MLB: New York Mets at Atlanta Braves

Game Recap May 3: Doing it for the run differential

Poor starting pitching, contact-based offense, and timely hitting: This wasn’t the team profile the Mets were supposed to have going into this season. That wasn’t exactly their blueprint for success. But that was the formula last night, as the Mets overcame yet another poor start—this time by Jacob deGrom, seemingly the only starter left in the rotation who can still be relied on—and put a thrashing on Bartolo Colon and the ugly part of the Braves’ bullpen to win by a ridiculous score of 16-5, which all but normalizes their run differential after their 23-5 embarrasment in Washington this past Sunday.

And somehow, they scored those 16 runs without hitting a single home run. They banged out 20 hits on the night, three of which belonged to Michael Conforto, because of course they did. Two of those hits were doubles, because of course they were. Conforto is now hitting .344/.421/.700 on the season. Yes, he is slugging .700 on the season, which puts him in a territory with guys named Trout and Sano.

The Mets wanted him to start the season in the minor leagues. Then they had him in the major leagues, but on the bench. The Mets benched Michael Conforto because they thought they had three better outfielders. From now on, Conforto should only be benched in two scenarios:

1: Yoenis Cespedes comes back from injury, reproduces through budding, and creates two more identical Yoenis Cespedi that are contractually obliged to play for the Mets.

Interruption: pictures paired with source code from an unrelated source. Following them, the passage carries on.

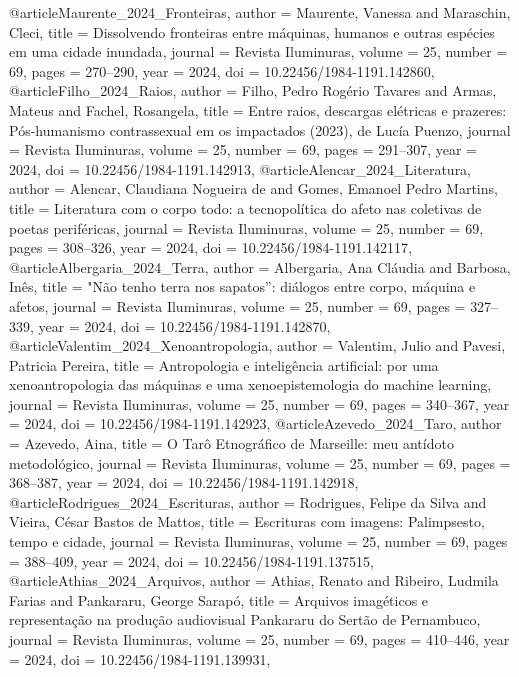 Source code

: @article{Maurente_2024_Fronteiras,
  author  = {Maurente, Vanessa and Maraschin, Cleci},
  title   = {Dissolvendo fronteiras entre máquinas, humanos e outras espécies em uma cidade inundada},
  journal = {Revista Iluminuras},
  volume  = {25},
  number  = {69},
  pages   = {270--290},
  year    = {2024},
  doi     = {10.22456/1984-1191.142860},
}
@article{Filho_2024_Raios,
  author  = {Filho, Pedro Rogério Tavares and Armas, Mateus and Fachel, Rosangela},
  title   = {Entre raios, descargas elétricas e prazeres: Pós-humanismo contrassexual em os impactados (2023), de Lucía Puenzo},
  journal = {Revista Iluminuras},
  volume  = {25},
  number  = {69},
  pages   = {291--307},
  year    = {2024},
  doi     = {10.22456/1984-1191.142913},
}
@article{Alencar_2024_Literatura,
  author  = {Alencar, Claudiana Nogueira de and Gomes, Emanoel Pedro Martins},
  title   = {Literatura com o corpo todo: a tecnopolítica do afeto nas coletivas de poetas periféricas},
  journal = {Revista Iluminuras},
  volume  = {25},
  number  = {69},
  pages   = {308--326},
  year    = {2024},
  doi     = {10.22456/1984-1191.142117},
}
@article{Albergaria_2024_Terra,
  author  = {Albergaria, Ana Cláudia and Barbosa, Inês},
  title   = {"Não tenho terra nos sapatos”: diálogos entre corpo, máquina e afetos},
  journal = {Revista Iluminuras},
  volume  = {25},
  number  = {69},
  pages   = {327--339},
  year    = {2024},
  doi     = {10.22456/1984-1191.142870},
}
@article{Valentim_2024_Xenoantropologia,
  author  = {Valentim, Julio and Pavesi, Patricia Pereira},
  title   = {Antropologia e inteligência artificial: por uma xenoantropologia das máquinas e uma xenoepistemologia do machine learning},
  journal = {Revista Iluminuras},
  volume  = {25},
  number  = {69},
  pages   = {340--367},
  year    = {2024},
  doi     = {10.22456/1984-1191.142923},
}
@article{Azevedo_2024_Taro,
  author  = {Azevedo, Aina},
  title   = {O Tarô Etnográfico de Marseille: meu antídoto metodológico},
  journal = {Revista Iluminuras},
  volume  = {25},
  number  = {69},
  pages   = {368--387},
  year    = {2024},
  doi     = {10.22456/1984-1191.142918},
}
@article{Rodrigues_2024_Escrituras,
  author  = {Rodrigues, Felipe da Silva and Vieira, César Bastos de Mattos},
  title   = {Escrituras com imagens: Palimpsesto, tempo e cidade},
  journal = {Revista Iluminuras},
  volume  = {25},
  number  = {69},
  pages   = {388--409},
  year    = {2024},
  doi     = {10.22456/1984-1191.137515},
}
@article{Athias_2024_Arquivos,
  author  = {Athias, Renato and Ribeiro, Ludmila Farias and Pankararu, George Sarapó},
  title   = {Arquivos imagéticos e representação na produção audiovisual Pankararu do Sertão de Pernambuco},
  journal = {Revista Iluminuras},
  volume  = {25},
  number  = {69},
  pages   = {410--446},
  year    = {2024},
  doi     = {10.22456/1984-1191.139931},
}
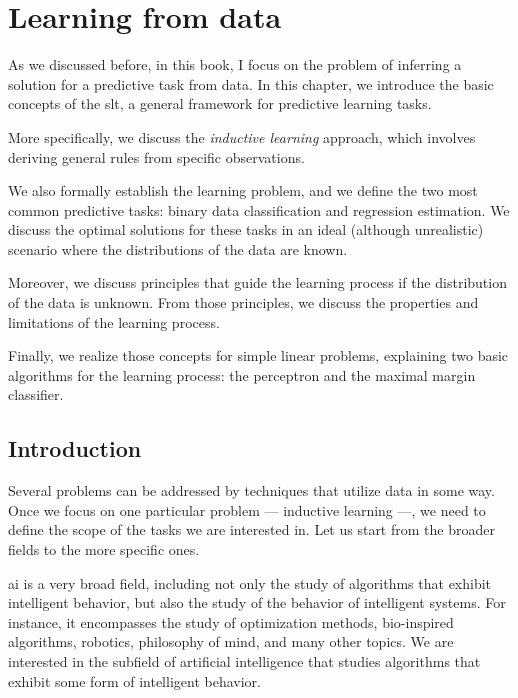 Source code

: \chapter{Learning from data}
\label{chap:slt}
\glsresetall

As we discussed before, in this book, I focus on the problem of inferring a solution for a
predictive task from data.  In this chapter, we introduce the basic concepts of the
\gls{slt}, a general framework for predictive learning tasks.

More specifically, we discuss the \emph{inductive learning} approach, which involves
deriving general rules from specific observations.

We also formally establish the learning problem, and we define the two most common
predictive tasks: binary data classification and regression estimation.  We discuss the
optimal solutions for these tasks in an ideal (although unrealistic) scenario where the
distributions of the data are known.

Moreover, we discuss principles that guide the learning process if the distribution of
the data is unknown.  From those principles, we discuss the properties and limitations of
the learning process.

Finally, we realize those concepts for simple linear problems, explaining two basic
algorithms for the learning process: the perceptron and the maximal margin classifier.

\section{Introduction} %

Several problems can be addressed by techniques that utilize data in some way.  Once we focus on
one particular problem --- inductive learning ---, we need to define the scope of the
tasks we are interested in.  Let us start from the broader fields to the more specific
ones.

\Gls{ai} is a very broad field, including not only the study of algorithms
that exhibit intelligent behavior, but also the study of the behavior of intelligent
systems.  For instance, it encompasses the study of optimization methods, bio-inspired algorithms,
robotics, philosophy of mind, and many other topics.  We are interested in the subfield of
artificial intelligence that studies algorithms that exhibit some form of intelligent
behavior.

2: Conforto needs a day off.

But other than those two scenarios occuring, though, Conforto should never be benched again.

Other standout performers on offense in this game were the two Riveras, Rene and T.J., who both had three hits. Rene drove in three runs on three singles, and T.J. didn’t have any RBIs, but recorded two doubles. Jose Reyes also drove in five runs, three of which came on a bases-clearing double in the eighth inning.

The Mets struck early, scoring five runs off Colon in the first three innings. The Braves inched closer and made it 5-3 on a Freddie Freeman single and a two-RBI triple by Emilio Bonifacio, who is somehow still playing. But the Mets broke through in the fifth off Josh Collmenter, pushing four more runs across to make in 9-3. Atlanta again tried to inch closer and made it 9-5, but New York exploded for seven runs in the top of the eighth by tagging Eric O’Flahrety, who is also somehow playing, and Matt Wisler.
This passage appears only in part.